Let $x$ and $y$ be differentiable functions of $t$, and let
$$s=\sqrt{6x^2+2 y^2 }$$ be a function of $x$ and $y$.
A. How is ds/dt related to dx/dt if y is constant?

 

[MarkFL]

What would you get if you apply the chain rule to find \(\displaystyle \d{s}{t}\)?

 

[karush]

$$\frac{ds}{dt}=\frac{-6x\d{x}{t}+2y\frac{dy}{dt}}{\sqrt{6x^2 +2 y^2 }}$$

I got ? on this

 

[MarkFL]

$$\frac{ds}{dt}=\frac{-6x\d{x}{t}+2y\frac{dy}{dt}}{\sqrt{6x^2 +2 y^2 }}$$

I got ? on this

Where did the negative sign in front of the 6 come from?

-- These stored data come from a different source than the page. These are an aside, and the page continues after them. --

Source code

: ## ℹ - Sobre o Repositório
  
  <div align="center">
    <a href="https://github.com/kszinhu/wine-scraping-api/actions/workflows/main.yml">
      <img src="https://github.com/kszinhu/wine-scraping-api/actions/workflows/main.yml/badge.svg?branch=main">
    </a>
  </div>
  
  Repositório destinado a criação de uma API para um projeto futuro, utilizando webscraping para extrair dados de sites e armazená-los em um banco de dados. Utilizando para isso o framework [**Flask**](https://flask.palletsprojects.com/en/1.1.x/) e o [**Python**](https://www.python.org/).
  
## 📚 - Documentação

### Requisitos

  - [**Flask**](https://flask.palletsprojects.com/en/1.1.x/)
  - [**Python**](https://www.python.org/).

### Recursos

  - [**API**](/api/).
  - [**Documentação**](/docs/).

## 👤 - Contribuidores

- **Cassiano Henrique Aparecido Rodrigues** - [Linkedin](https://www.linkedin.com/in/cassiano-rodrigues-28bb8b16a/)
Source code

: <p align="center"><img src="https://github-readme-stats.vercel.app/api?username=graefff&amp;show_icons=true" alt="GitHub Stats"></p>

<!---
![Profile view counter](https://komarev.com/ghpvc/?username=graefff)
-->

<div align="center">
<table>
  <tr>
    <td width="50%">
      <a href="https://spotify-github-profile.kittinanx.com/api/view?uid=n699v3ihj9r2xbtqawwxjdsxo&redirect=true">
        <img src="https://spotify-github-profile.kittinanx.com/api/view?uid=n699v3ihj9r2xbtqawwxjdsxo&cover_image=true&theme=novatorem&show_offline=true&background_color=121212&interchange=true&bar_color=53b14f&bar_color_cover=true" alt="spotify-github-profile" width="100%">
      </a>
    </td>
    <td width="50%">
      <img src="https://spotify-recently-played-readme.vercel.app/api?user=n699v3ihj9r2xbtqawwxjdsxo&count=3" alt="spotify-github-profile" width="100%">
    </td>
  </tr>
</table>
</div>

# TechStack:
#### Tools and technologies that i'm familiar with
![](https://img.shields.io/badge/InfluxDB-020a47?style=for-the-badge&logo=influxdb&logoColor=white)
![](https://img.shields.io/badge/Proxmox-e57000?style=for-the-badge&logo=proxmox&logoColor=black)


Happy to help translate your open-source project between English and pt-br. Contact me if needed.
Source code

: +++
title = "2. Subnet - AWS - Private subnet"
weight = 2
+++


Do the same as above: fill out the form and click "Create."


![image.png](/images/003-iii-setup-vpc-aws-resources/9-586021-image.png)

If $y$ is a constant, then what is \(\displaystyle \d{y}{t}\)? What is the denominator equal to?

 

[karush]

A constant would go to zero

$\frac{ds}{dt}=\frac{6x\d{x}{t}+(0)}{\sqrt{6x^2 +2 y^2 }}$

 

[MarkFL]

Yes, we would have \(\displaystyle \d{y}{t}=0\)...how about that denominator? Can you replace it with something simpler?

 

[karush]

Does the $2y^2 = 0\ \ $ ?

 

[MarkFL]

Does the $2y^2 = 0\ \ $ ?

No, but since it is being multiplied by \(\displaystyle \d{y}{t}=0\), the entire term does vanish.

 

[karush]

How does that happen?

 

[MarkFL]

How does that happen?

I'm sorry, I meant the term:

\(\displaystyle 2y\d{y}{t}\)

in the numerator vanishes to zero. The denominator of your result can be simplified in another way, if you look at the problem statement, before you did any differentiating.